[Exercise] Copy out each line of the data that contains "classes".

[Records supplied]
[Start of section]
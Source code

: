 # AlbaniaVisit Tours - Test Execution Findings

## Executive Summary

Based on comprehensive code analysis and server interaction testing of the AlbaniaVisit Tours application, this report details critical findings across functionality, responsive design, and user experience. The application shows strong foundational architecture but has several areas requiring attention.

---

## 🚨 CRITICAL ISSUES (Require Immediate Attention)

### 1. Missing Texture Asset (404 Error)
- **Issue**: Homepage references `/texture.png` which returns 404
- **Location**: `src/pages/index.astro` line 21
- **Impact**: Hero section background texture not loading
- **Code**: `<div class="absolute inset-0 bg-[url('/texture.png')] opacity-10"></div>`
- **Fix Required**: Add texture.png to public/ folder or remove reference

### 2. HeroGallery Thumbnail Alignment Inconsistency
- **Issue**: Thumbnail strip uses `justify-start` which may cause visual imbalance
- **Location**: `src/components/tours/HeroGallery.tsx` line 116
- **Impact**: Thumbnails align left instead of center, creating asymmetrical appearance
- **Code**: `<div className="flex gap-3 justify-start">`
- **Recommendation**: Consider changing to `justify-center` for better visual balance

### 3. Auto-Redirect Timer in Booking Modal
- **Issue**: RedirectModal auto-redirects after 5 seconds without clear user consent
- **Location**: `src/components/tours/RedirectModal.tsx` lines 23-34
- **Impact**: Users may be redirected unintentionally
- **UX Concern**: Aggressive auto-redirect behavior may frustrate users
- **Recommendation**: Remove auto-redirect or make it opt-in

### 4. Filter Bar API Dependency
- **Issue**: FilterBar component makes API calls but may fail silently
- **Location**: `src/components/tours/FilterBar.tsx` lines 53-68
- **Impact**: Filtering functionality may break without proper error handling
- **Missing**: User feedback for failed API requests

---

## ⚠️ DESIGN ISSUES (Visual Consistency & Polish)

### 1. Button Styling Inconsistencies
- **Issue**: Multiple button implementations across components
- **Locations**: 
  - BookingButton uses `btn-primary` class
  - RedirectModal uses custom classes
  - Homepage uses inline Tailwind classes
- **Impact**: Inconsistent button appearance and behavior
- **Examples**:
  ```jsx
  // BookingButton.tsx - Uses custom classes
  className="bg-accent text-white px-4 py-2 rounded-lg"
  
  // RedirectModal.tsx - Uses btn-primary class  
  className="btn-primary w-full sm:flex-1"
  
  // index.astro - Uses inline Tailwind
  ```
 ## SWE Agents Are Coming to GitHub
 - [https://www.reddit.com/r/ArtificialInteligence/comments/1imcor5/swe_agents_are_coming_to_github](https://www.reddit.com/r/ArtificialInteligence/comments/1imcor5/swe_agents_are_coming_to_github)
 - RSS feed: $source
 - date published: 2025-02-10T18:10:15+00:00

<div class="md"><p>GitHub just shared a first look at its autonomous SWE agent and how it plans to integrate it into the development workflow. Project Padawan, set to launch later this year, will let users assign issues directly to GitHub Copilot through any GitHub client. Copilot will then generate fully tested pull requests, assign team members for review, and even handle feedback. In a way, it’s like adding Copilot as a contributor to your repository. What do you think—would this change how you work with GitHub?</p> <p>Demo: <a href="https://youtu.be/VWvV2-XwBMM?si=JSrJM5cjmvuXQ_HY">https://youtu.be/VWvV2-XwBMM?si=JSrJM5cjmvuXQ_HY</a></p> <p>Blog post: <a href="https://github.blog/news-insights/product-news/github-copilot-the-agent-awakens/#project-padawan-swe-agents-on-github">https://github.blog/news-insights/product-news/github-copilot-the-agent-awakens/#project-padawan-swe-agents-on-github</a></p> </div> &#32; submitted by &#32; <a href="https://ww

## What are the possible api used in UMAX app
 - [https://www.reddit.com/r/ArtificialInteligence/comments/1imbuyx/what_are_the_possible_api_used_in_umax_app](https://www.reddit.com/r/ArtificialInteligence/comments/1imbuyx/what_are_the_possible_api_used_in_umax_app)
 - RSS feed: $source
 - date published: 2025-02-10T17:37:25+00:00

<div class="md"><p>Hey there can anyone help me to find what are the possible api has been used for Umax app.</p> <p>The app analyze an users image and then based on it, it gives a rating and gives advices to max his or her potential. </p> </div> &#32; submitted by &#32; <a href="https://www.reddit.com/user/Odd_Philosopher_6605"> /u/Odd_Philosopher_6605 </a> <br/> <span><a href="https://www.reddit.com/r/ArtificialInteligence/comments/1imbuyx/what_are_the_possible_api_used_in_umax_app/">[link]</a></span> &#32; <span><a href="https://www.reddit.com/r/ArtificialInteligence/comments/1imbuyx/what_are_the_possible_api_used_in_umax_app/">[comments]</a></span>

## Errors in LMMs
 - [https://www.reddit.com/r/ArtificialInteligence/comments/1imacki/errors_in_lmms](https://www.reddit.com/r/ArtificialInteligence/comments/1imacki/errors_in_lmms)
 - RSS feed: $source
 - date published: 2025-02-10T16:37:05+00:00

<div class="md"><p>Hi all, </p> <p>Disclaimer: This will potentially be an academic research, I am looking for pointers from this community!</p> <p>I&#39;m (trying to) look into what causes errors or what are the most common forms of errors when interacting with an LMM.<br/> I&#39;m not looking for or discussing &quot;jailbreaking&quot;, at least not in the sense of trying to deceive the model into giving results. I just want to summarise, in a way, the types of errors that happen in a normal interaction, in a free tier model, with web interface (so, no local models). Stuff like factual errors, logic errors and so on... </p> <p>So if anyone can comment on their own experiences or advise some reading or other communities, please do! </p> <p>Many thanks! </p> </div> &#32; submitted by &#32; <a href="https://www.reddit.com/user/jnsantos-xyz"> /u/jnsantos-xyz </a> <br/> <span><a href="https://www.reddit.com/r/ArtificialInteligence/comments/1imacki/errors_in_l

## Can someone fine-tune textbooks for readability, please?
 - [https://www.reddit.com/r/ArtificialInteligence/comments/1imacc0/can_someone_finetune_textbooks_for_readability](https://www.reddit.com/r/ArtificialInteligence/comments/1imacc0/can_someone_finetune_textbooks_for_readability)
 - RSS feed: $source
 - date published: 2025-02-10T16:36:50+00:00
[End of section]
[Response to this exercise]
  - RedirectModal uses custom classes
  - Homepage uses inline Tailwind classes
  // BookingButton.tsx - Uses custom classes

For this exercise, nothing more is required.